Das Haben des Sohnes und das Haben des ewigen Lebens kann ich doch nur
als Teilhaben an Gott und seinem Sohn verstehen. Und ewiges Leben ist dann
solches Leben, das teilhat und teilnimmt an allem, was zum Leben dazu
gehört. Ein Leben, das nicht am Tod vorbei geht, das den Tod nicht leugnet
oder verdrängt, sondern ihn ins Leben integriert – trotz Angst und Schmerz –
und genau dadurch den Tod überwindet. Ewiges Leben bedeutet dann, dass
der Tod das Leben nicht aufhebt, sondern dass das Leben und nicht der Tod
das letzte Wort hat.
Also nehme ich doch in meinen Weihnachtsschuhkarton dies alles mit hinein –
Gott, den Sohn und das Leben:
Das neugeborene Kind und das Strahlen und die Kraft, die von ihm ausgeht.

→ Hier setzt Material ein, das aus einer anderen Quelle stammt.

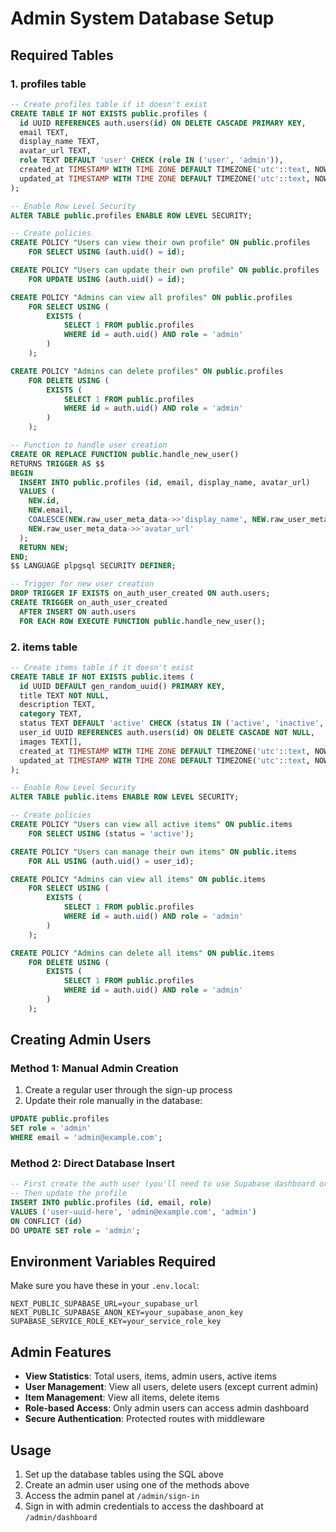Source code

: # Admin System Database Setup

## Required Tables

### 1. profiles table

```sql
-- Create profiles table if it doesn't exist
CREATE TABLE IF NOT EXISTS public.profiles (
  id UUID REFERENCES auth.users(id) ON DELETE CASCADE PRIMARY KEY,
  email TEXT,
  display_name TEXT,
  avatar_url TEXT,
  role TEXT DEFAULT 'user' CHECK (role IN ('user', 'admin')),
  created_at TIMESTAMP WITH TIME ZONE DEFAULT TIMEZONE('utc'::text, NOW()) NOT NULL,
  updated_at TIMESTAMP WITH TIME ZONE DEFAULT TIMEZONE('utc'::text, NOW()) NOT NULL
);

-- Enable Row Level Security
ALTER TABLE public.profiles ENABLE ROW LEVEL SECURITY;

-- Create policies
CREATE POLICY "Users can view their own profile" ON public.profiles
    FOR SELECT USING (auth.uid() = id);

CREATE POLICY "Users can update their own profile" ON public.profiles
    FOR UPDATE USING (auth.uid() = id);

CREATE POLICY "Admins can view all profiles" ON public.profiles
    FOR SELECT USING (
        EXISTS (
            SELECT 1 FROM public.profiles
            WHERE id = auth.uid() AND role = 'admin'
        )
    );

CREATE POLICY "Admins can delete profiles" ON public.profiles
    FOR DELETE USING (
        EXISTS (
            SELECT 1 FROM public.profiles
            WHERE id = auth.uid() AND role = 'admin'
        )
    );

-- Function to handle user creation
CREATE OR REPLACE FUNCTION public.handle_new_user()
RETURNS TRIGGER AS $$
BEGIN
  INSERT INTO public.profiles (id, email, display_name, avatar_url)
  VALUES (
    NEW.id,
    NEW.email,
    COALESCE(NEW.raw_user_meta_data->>'display_name', NEW.raw_user_meta_data->>'full_name'),
    NEW.raw_user_meta_data->>'avatar_url'
  );
  RETURN NEW;
END;
$$ LANGUAGE plpgsql SECURITY DEFINER;

-- Trigger for new user creation
DROP TRIGGER IF EXISTS on_auth_user_created ON auth.users;
CREATE TRIGGER on_auth_user_created
  AFTER INSERT ON auth.users
  FOR EACH ROW EXECUTE FUNCTION public.handle_new_user();
```

### 2. items table

```sql
-- Create items table if it doesn't exist
CREATE TABLE IF NOT EXISTS public.items (
  id UUID DEFAULT gen_random_uuid() PRIMARY KEY,
  title TEXT NOT NULL,
  description TEXT,
  category TEXT,
  status TEXT DEFAULT 'active' CHECK (status IN ('active', 'inactive', 'traded')),
  user_id UUID REFERENCES auth.users(id) ON DELETE CASCADE NOT NULL,
  images TEXT[],
  created_at TIMESTAMP WITH TIME ZONE DEFAULT TIMEZONE('utc'::text, NOW()) NOT NULL,
  updated_at TIMESTAMP WITH TIME ZONE DEFAULT TIMEZONE('utc'::text, NOW()) NOT NULL
);

-- Enable Row Level Security
ALTER TABLE public.items ENABLE ROW LEVEL SECURITY;

-- Create policies
CREATE POLICY "Users can view all active items" ON public.items
    FOR SELECT USING (status = 'active');

CREATE POLICY "Users can manage their own items" ON public.items
    FOR ALL USING (auth.uid() = user_id);

CREATE POLICY "Admins can view all items" ON public.items
    FOR SELECT USING (
        EXISTS (
            SELECT 1 FROM public.profiles
            WHERE id = auth.uid() AND role = 'admin'
        )
    );

CREATE POLICY "Admins can delete all items" ON public.items
    FOR DELETE USING (
        EXISTS (
            SELECT 1 FROM public.profiles
            WHERE id = auth.uid() AND role = 'admin'
        )
    );
```

## Creating Admin Users

### Method 1: Manual Admin Creation

1. Create a regular user through the sign-up process
2. Update their role manually in the database:

```sql
UPDATE public.profiles
SET role = 'admin'
WHERE email = 'admin@example.com';
```

### Method 2: Direct Database Insert

```sql
-- First create the auth user (you'll need to use Supabase dashboard or API)
-- Then update the profile
INSERT INTO public.profiles (id, email, role)
VALUES ('user-uuid-here', 'admin@example.com', 'admin')
ON CONFLICT (id)
DO UPDATE SET role = 'admin';
```

## Environment Variables Required

Make sure you have these in your `.env.local`:

```env
NEXT_PUBLIC_SUPABASE_URL=your_supabase_url
NEXT_PUBLIC_SUPABASE_ANON_KEY=your_supabase_anon_key
SUPABASE_SERVICE_ROLE_KEY=your_service_role_key
```

## Admin Features

- **View Statistics**: Total users, items, admin users, active items
- **User Management**: View all users, delete users (except current admin)
- **Item Management**: View all items, delete items
- **Role-based Access**: Only admin users can access admin dashboard
- **Secure Authentication**: Protected routes with middleware

## Usage

1. Set up the database tables using the SQL above
2. Create an admin user using one of the methods above
3. Access the admin panel at `/admin/sign-in`
4. Sign in with admin credentials to access the dashboard at `/admin/dashboard`
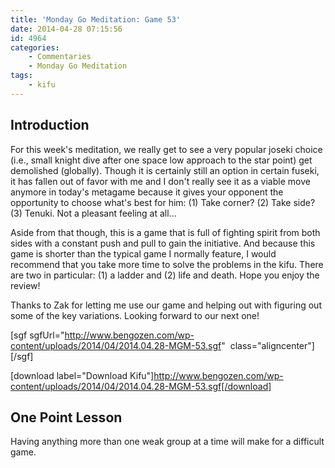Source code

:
 ```yaml
---
title: 'Monday Go Meditation: Game 53'
date: 2014-04-28 07:15:56
id: 4964
categories:
	- Commentaries
	- Monday Go Meditation
tags:
	- kifu
---
```


## Introduction

For this week's meditation, we really get to see a very popular joseki choice (i.e., small knight dive after one space low approach to the star point) get demolished (globally). Though it is certainly still an option in certain fuseki, it has fallen out of favor with me and I don't really see it as a viable move anymore in today's metagame because it gives your opponent the opportunity to choose what's best for him: (1) Take corner? (2) Take side? (3) Tenuki. Not a pleasant feeling at all...

Aside from that though, this is a game that is full of fighting spirit from both sides with a constant push and pull to gain the initiative. And because this game is shorter than the typical game I normally feature, I would recommend that you take more time to solve the problems in the kifu. There are two in particular: (1) a ladder and (2) life and death. Hope you enjoy the review!

Thanks to Zak for letting me use our game and helping out with figuring out some of the key variations. Looking forward to our next one!

[sgf sgfUrl="http://www.bengozen.com/wp-content/uploads/2014/04/2014.04.28-MGM-53.sgf"  class="aligncenter"][/sgf]

[download label="Download Kifu"]http://www.bengozen.com/wp-content/uploads/2014/04/2014.04.28-MGM-53.sgf[/download]

## **One Point Lesson**

Having anything more than one weak group at a time will make for a difficult game.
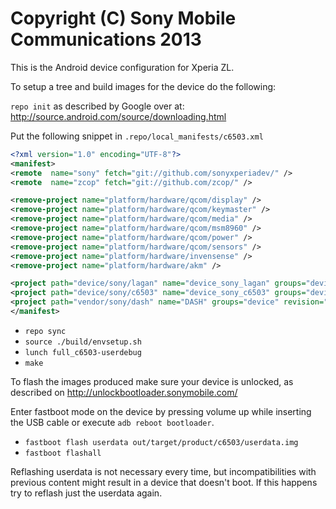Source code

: Copyright (C) Sony Mobile Communications 2013
=============================================

This is the Android device configuration for Xperia ZL.

To setup a tree and build images for the device do the following:

`repo init` as described by Google over at:
http://source.android.com/source/downloading.html

Put the following snippet in `.repo/local_manifests/c6503.xml`

```xml
<?xml version="1.0" encoding="UTF-8"?>
<manifest>
<remote  name="sony" fetch="git://github.com/sonyxperiadev/" />
<remote  name="zcop" fetch="git://github.com/zcop/" />

<remove-project name="platform/hardware/qcom/display" />
<remove-project name="platform/hardware/qcom/keymaster" />
<remove-project name="platform/hardware/qcom/media" />
<remove-project name="platform/hardware/qcom/msm8960" />
<remove-project name="platform/hardware/qcom/power" />
<remove-project name="platform/hardware/qcom/sensors" />
<remove-project name="platform/hardware/invensense" />
<remove-project name="platform/hardware/akm" />

<project path="device/sony/lagan" name="device_sony_lagan" groups="device" remote="zcop" revision="android-4.3.1_r1" />
<project path="device/sony/c6503" name="device_sony_c6503" groups="device" remote="zcop" revision="android-4.3.1_r1" />
<project path="vendor/sony/dash" name="DASH" groups="device" revision="master" remote="sony" />
</manifest>
```

* `repo sync`
* `source ./build/envsetup.sh`
* `lunch full_c6503-userdebug`
* `make`

To flash the images produced make sure your device is unlocked, as described on
http://unlockbootloader.sonymobile.com/

Enter fastboot mode on the device by pressing volume up while inserting the USB
cable or execute `adb reboot bootloader`.

* `fastboot flash userdata out/target/product/c6503/userdata.img`
* `fastboot flashall`

Reflashing userdata is not necessary every time, but incompatibilities with
previous content might result in a device that doesn't boot. If this happens
try to reflash just the userdata again.
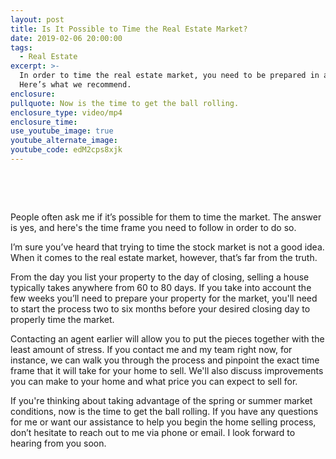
 ```yaml
---
layout: post
title: Is It Possible to Time the Real Estate Market?
date: 2019-02-06 20:00:00
tags:
  - Real Estate
excerpt: >-
  In order to time the real estate market, you need to be prepared in advance.
  Here’s what we recommend.
enclosure:
pullquote: Now is the time to get the ball rolling.
enclosure_type: video/mp4
enclosure_time:
use_youtube_image: true
youtube_alternate_image:
youtube_code: edM2cps8xjk
---
```


&nbsp;

&nbsp;

People often ask me if it’s possible for them to time the market. The answer is yes, and here's the time frame you need to follow in order to do so.

I’m sure you’ve heard that trying to time the stock market is not a good idea. When it comes to the real estate market, however, that’s far from the truth.

From the day you list your property to the day of closing, selling a house typically takes anywhere from 60 to 80 days. If you take into account the few weeks you’ll need to prepare your property for the market, you'll need to start the process two to six months before your desired closing day to properly time the market.

Contacting an agent earlier will allow you to put the pieces together with the least amount of stress. If you contact me and my team right now, for instance, we can walk you through the process and pinpoint the exact time frame that it will take for your home to sell. We'll also discuss improvements you can make to your home and what price you can expect to sell for.

If you're thinking about taking advantage of the spring or summer market conditions, now is the time to get the ball rolling. If you have any questions for me or want our assistance to help you begin the home selling process, don’t hesitate to reach out to me via phone or email. I look forward to hearing from you soon.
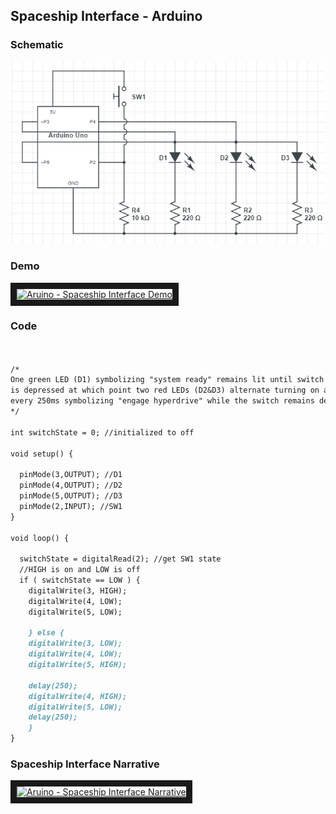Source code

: ## Spaceship Interface - Arduino

### Schematic

<img src = "images/spaceShipInterfaceSchematic.png">

### Demo

<a href="http://www.youtube.com/watch?feature=player_embedded&v=XCVt5tGuaa8
" target="_blank"><img src="http://img.youtube.com/vi/XCVt5tGuaa8/0.jpg" 
alt="Aruino - Spaceship Interface Demo" width="240" height="180" border="10" /></a>

### Code

```markdown


/*
One green LED (D1) symbolizing "system ready" remains lit until switch (SW1)
is depressed at which point two red LEDs (D2&D3) alternate turning on and off
every 250ms symbolizing "engage hyperdrive" while the switch remains depressed.
*/

int switchState = 0; //initialized to off

void setup() {

  pinMode(3,OUTPUT); //D1
  pinMode(4,OUTPUT); //D2
  pinMode(5,OUTPUT); //D3
  pinMode(2,INPUT); //SW1
}

void loop() {

  switchState = digitalRead(2); //get SW1 state
  //HIGH is on and LOW is off
  if ( switchState == LOW ) {
    digitalWrite(3, HIGH);
    digitalWrite(4, LOW);
    digitalWrite(5, LOW);

    } else {
    digitalWrite(3, LOW);
    digitalWrite(4, LOW);
    digitalWrite(5, HIGH);
    
    delay(250);
    digitalWrite(4, HIGH);
    digitalWrite(5, LOW);
    delay(250);
    }
}
```
### Spaceship Interface Narrative

<a href="http://www.youtube.com/watch?feature=player_embedded&v=_uJQshS_Upg
" target="_blank"><img src="http://img.youtube.com/vi/_uJQshS_Upg/0.jpg" 
alt="Aruino - Spaceship Interface Narrative" width="240" height="180" border="10" /></a>
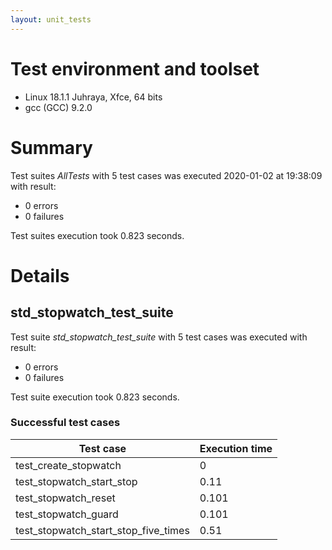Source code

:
 ```yaml
---
layout: unit_tests
---
```


# Test environment and toolset 

*  Linux 18.1.1 Juhraya, Xfce, 64 bits
* gcc (GCC) 9.2.0

# Summary

Test suites *AllTests* with 5 test cases was executed 2020-01-02 at 19:38:09 with result:

* 0 errors
* 0 failures

Test suites execution took 0.823 seconds.

# Details

## std_stopwatch_test_suite

Test suite *std_stopwatch_test_suite* with 5 test cases was executed with result:

* 0 errors
* 0 failures

Test suite execution took 0.823 seconds.

### Successful test cases

Test case|Execution time
-|-
test_create_stopwatch | 0
test_stopwatch_start_stop | 0.11
test_stopwatch_reset | 0.101
test_stopwatch_guard | 0.101
test_stopwatch_start_stop_five_times | 0.51
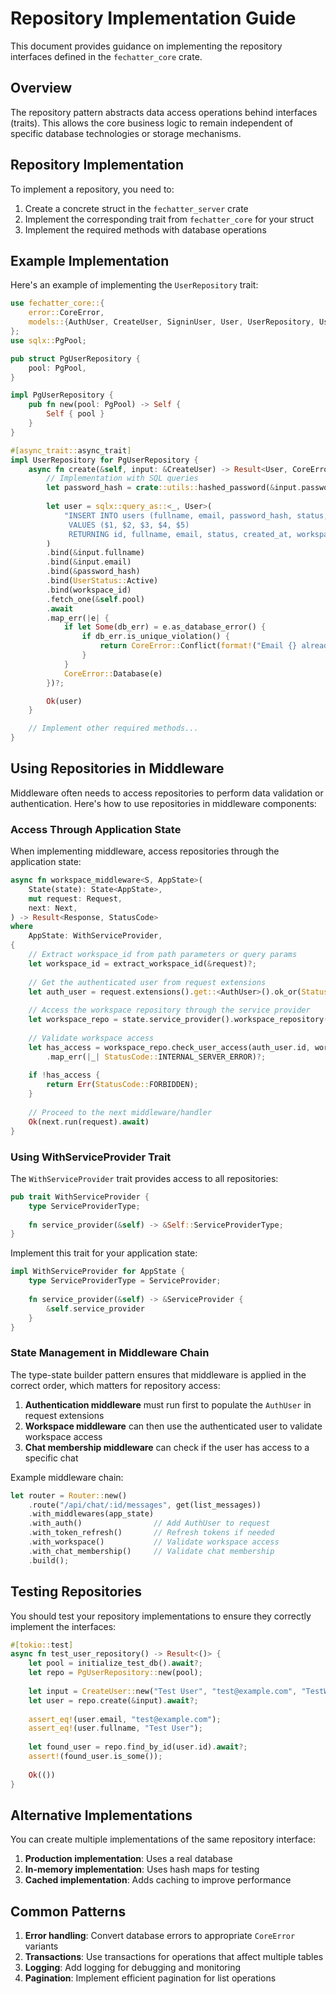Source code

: # Repository Implementation Guide

This document provides guidance on implementing the repository interfaces defined in the `fechatter_core` crate.

## Overview

The repository pattern abstracts data access operations behind interfaces (traits). This allows the core business logic to remain independent of specific database technologies or storage mechanisms.

## Repository Implementation

To implement a repository, you need to:

1. Create a concrete struct in the `fechatter_server` crate
2. Implement the corresponding trait from `fechatter_core` for your struct
3. Implement the required methods with database operations

## Example Implementation

Here's an example of implementing the `UserRepository` trait:

```rust
use fechatter_core::{
    error::CoreError,
    models::{AuthUser, CreateUser, SigninUser, User, UserRepository, UserStatus},
};
use sqlx::PgPool;

pub struct PgUserRepository {
    pool: PgPool,
}

impl PgUserRepository {
    pub fn new(pool: PgPool) -> Self {
        Self { pool }
    }
}

#[async_trait::async_trait]
impl UserRepository for PgUserRepository {
    async fn create(&self, input: &CreateUser) -> Result<User, CoreError> {
        // Implementation with SQL queries
        let password_hash = crate::utils::hashed_password(&input.password)?;
        
        let user = sqlx::query_as::<_, User>(
            "INSERT INTO users (fullname, email, password_hash, status, workspace_id) 
             VALUES ($1, $2, $3, $4, $5) 
             RETURNING id, fullname, email, status, created_at, workspace_id",
        )
        .bind(&input.fullname)
        .bind(&input.email)
        .bind(&password_hash)
        .bind(UserStatus::Active)
        .bind(workspace_id)
        .fetch_one(&self.pool)
        .await
        .map_err(|e| {
            if let Some(db_err) = e.as_database_error() {
                if db_err.is_unique_violation() {
                    return CoreError::Conflict(format!("Email {} already exists", input.email));
                }
            }
            CoreError::Database(e)
        })?;

        Ok(user)
    }

    // Implement other required methods...
}
```

## Using Repositories in Middleware

Middleware often needs to access repositories to perform data validation or authentication. Here's how to use repositories in middleware components:

### Access Through Application State

When implementing middleware, access repositories through the application state:

```rust
async fn workspace_middleware<S, AppState>(
    State(state): State<AppState>,
    mut request: Request,
    next: Next,
) -> Result<Response, StatusCode> 
where
    AppState: WithServiceProvider,
{
    // Extract workspace_id from path parameters or query params
    let workspace_id = extract_workspace_id(&request)?;
    
    // Get the authenticated user from request extensions
    let auth_user = request.extensions().get::<AuthUser>().ok_or(StatusCode::UNAUTHORIZED)?;
    
    // Access the workspace repository through the service provider
    let workspace_repo = state.service_provider().workspace_repository();
    
    // Validate workspace access
    let has_access = workspace_repo.check_user_access(auth_user.id, workspace_id).await
        .map_err(|_| StatusCode::INTERNAL_SERVER_ERROR)?;
    
    if !has_access {
        return Err(StatusCode::FORBIDDEN);
    }
    
    // Proceed to the next middleware/handler
    Ok(next.run(request).await)
}
```

### Using WithServiceProvider Trait

The `WithServiceProvider` trait provides access to all repositories:

```rust
pub trait WithServiceProvider {
    type ServiceProviderType;
    
    fn service_provider(&self) -> &Self::ServiceProviderType;
}
```

Implement this trait for your application state:

```rust
impl WithServiceProvider for AppState {
    type ServiceProviderType = ServiceProvider;
    
    fn service_provider(&self) -> &ServiceProvider {
        &self.service_provider
    }
}
```

### State Management in Middleware Chain

The type-state builder pattern ensures that middleware is applied in the correct order, which matters for repository access:

1. **Authentication middleware** must run first to populate the `AuthUser` in request extensions
2. **Workspace middleware** can then use the authenticated user to validate workspace access
3. **Chat membership middleware** can check if the user has access to a specific chat

Example middleware chain:

```rust
let router = Router::new()
    .route("/api/chat/:id/messages", get(list_messages))
    .with_middlewares(app_state)
    .with_auth()                // Add AuthUser to request
    .with_token_refresh()       // Refresh tokens if needed
    .with_workspace()           // Validate workspace access
    .with_chat_membership()     // Validate chat membership
    .build();
```

## Testing Repositories

You should test your repository implementations to ensure they correctly implement the interfaces:

```rust
#[tokio::test]
async fn test_user_repository() -> Result<()> {
    let pool = initialize_test_db().await?;
    let repo = PgUserRepository::new(pool);
    
    let input = CreateUser::new("Test User", "test@example.com", "TestWorkspace", "password123");
    let user = repo.create(&input).await?;
    
    assert_eq!(user.email, "test@example.com");
    assert_eq!(user.fullname, "Test User");
    
    let found_user = repo.find_by_id(user.id).await?;
    assert!(found_user.is_some());
    
    Ok(())
}
```

## Alternative Implementations

You can create multiple implementations of the same repository interface:

1. **Production implementation**: Uses a real database
2. **In-memory implementation**: Uses hash maps for testing
3. **Cached implementation**: Adds caching to improve performance

## Common Patterns

1. **Error handling**: Convert database errors to appropriate `CoreError` variants
2. **Transactions**: Use transactions for operations that affect multiple tables
3. **Logging**: Add logging for debugging and monitoring
4. **Pagination**: Implement efficient pagination for list operations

Und den widerständigen Teenager, der seinen ganz eigenen Weg geht, einen
Weg des Friedens und der Nächstenliebe. Einen Weg, der ihn ans Kreuz und in
den Tod bringt.
Und den Mann, der, weil er den Tod nicht ausgeblendet, sondern
angenommen hat, diesen überwunden hat und der in jedem Menschen das
Antlitz Gottes sieht – auch in mir und auch in dir!
Und der mich immer wieder stärkt, Tag für Tag, zu versuchen, den Menschen
ebenso zu begegnen wie er es tat.
Und sein Friede, der Friede Gottes, der höher ist als alle Vernunft, bewahre
unsere Herzen und Sinne in Christus Jesus. Amen.